* _PROBLEM DETAILS_: Each entry that follows should be given again word for word; please leave out its pictures.

* _DATA TO EXAMINE_:
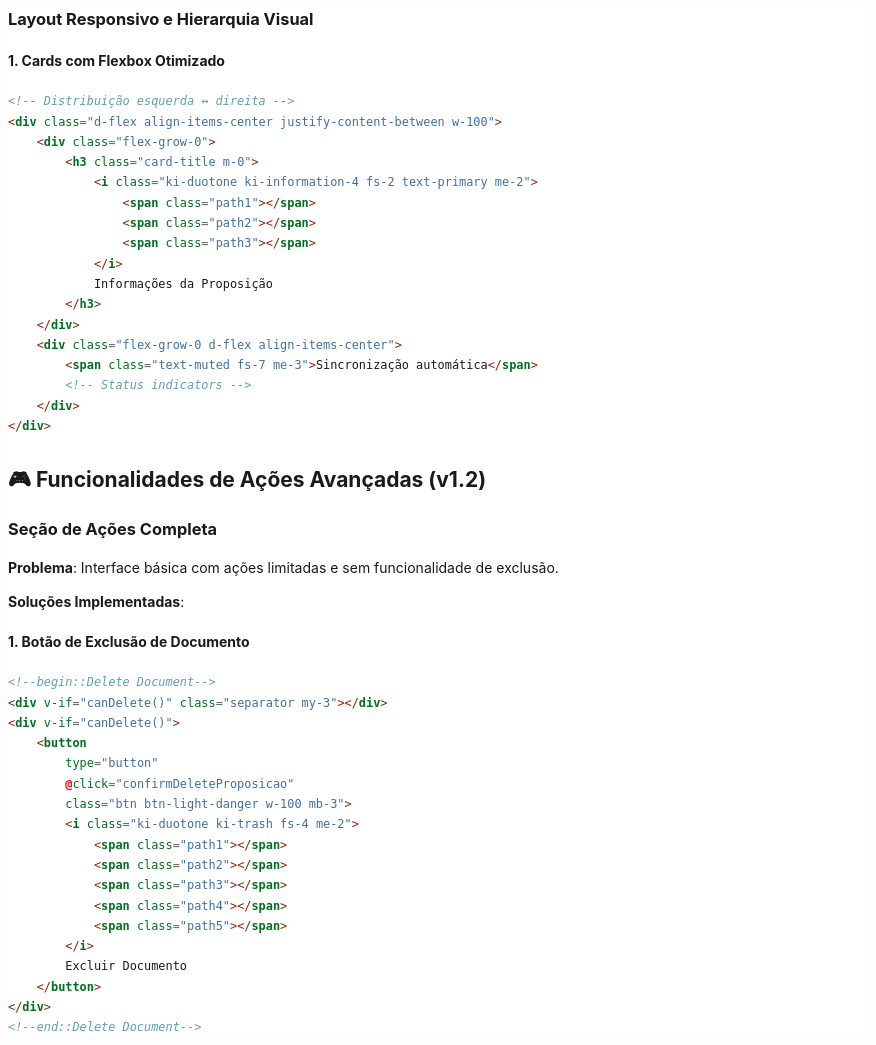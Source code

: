 ### Layout Responsivo e Hierarquia Visual

#### 1. Cards com Flexbox Otimizado
```html
<!-- Distribuição esquerda ↔ direita -->
<div class="d-flex align-items-center justify-content-between w-100">
    <div class="flex-grow-0">
        <h3 class="card-title m-0">
            <i class="ki-duotone ki-information-4 fs-2 text-primary me-2">
                <span class="path1"></span>
                <span class="path2"></span>
                <span class="path3"></span>
            </i>
            Informações da Proposição
        </h3>
    </div>
    <div class="flex-grow-0 d-flex align-items-center">
        <span class="text-muted fs-7 me-3">Sincronização automática</span>
        <!-- Status indicators -->
    </div>
</div>
```

## 🎮 Funcionalidades de Ações Avançadas (v1.2)

### Seção de Ações Completa

**Problema**: Interface básica com ações limitadas e sem funcionalidade de exclusão.

**Soluções Implementadas**:

#### 1. Botão de Exclusão de Documento
```html
<!--begin::Delete Document-->
<div v-if="canDelete()" class="separator my-3"></div>
<div v-if="canDelete()">
    <button 
        type="button" 
        @click="confirmDeleteProposicao" 
        class="btn btn-light-danger w-100 mb-3">
        <i class="ki-duotone ki-trash fs-4 me-2">
            <span class="path1"></span>
            <span class="path2"></span>
            <span class="path3"></span>
            <span class="path4"></span>
            <span class="path5"></span>
        </i>
        Excluir Documento
    </button>
</div>
<!--end::Delete Document-->
```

* _SOLUTION FOR THIS PROBLEM_:
Source code

: ### Layout Responsivo e Hierarquia Visual

#### 1. Cards com Flexbox Otimizado
```html
<!-- Distribuição esquerda ↔ direita -->
<div class="d-flex align-items-center justify-content-between w-100">
    <div class="flex-grow-0">
        <h3 class="card-title m-0">
            <i class="ki-duotone ki-information-4 fs-2 text-primary me-2">
                <span class="path1"></span>
                <span class="path2"></span>
                <span class="path3"></span>
            </i>
            Informações da Proposição
        </h3>
    </div>
    <div class="flex-grow-0 d-flex align-items-center">
        <span class="text-muted fs-7 me-3">Sincronização automática</span>
        <!-- Status indicators -->
    </div>
</div>
```

## 🎮 Funcionalidades de Ações Avançadas (v1.2)

### Seção de Ações Completa

**Problema**: Interface básica com ações limitadas e sem funcionalidade de exclusão.

**Soluções Implementadas**:

#### 1. Botão de Exclusão de Documento
```html
<!--begin::Delete Document-->
<div v-if="canDelete()" class="separator my-3"></div>
<div v-if="canDelete()">
    <button 
        type="button" 
        @click="confirmDeleteProposicao" 
        class="btn btn-light-danger w-100 mb-3">
        <i class="ki-duotone ki-trash fs-4 me-2">
            <span class="path1"></span>
            <span class="path2"></span>
            <span class="path3"></span>
            <span class="path4"></span>
            <span class="path5"></span>
        </i>
        Excluir Documento
    </button>
</div>
<!--end::Delete Document-->
```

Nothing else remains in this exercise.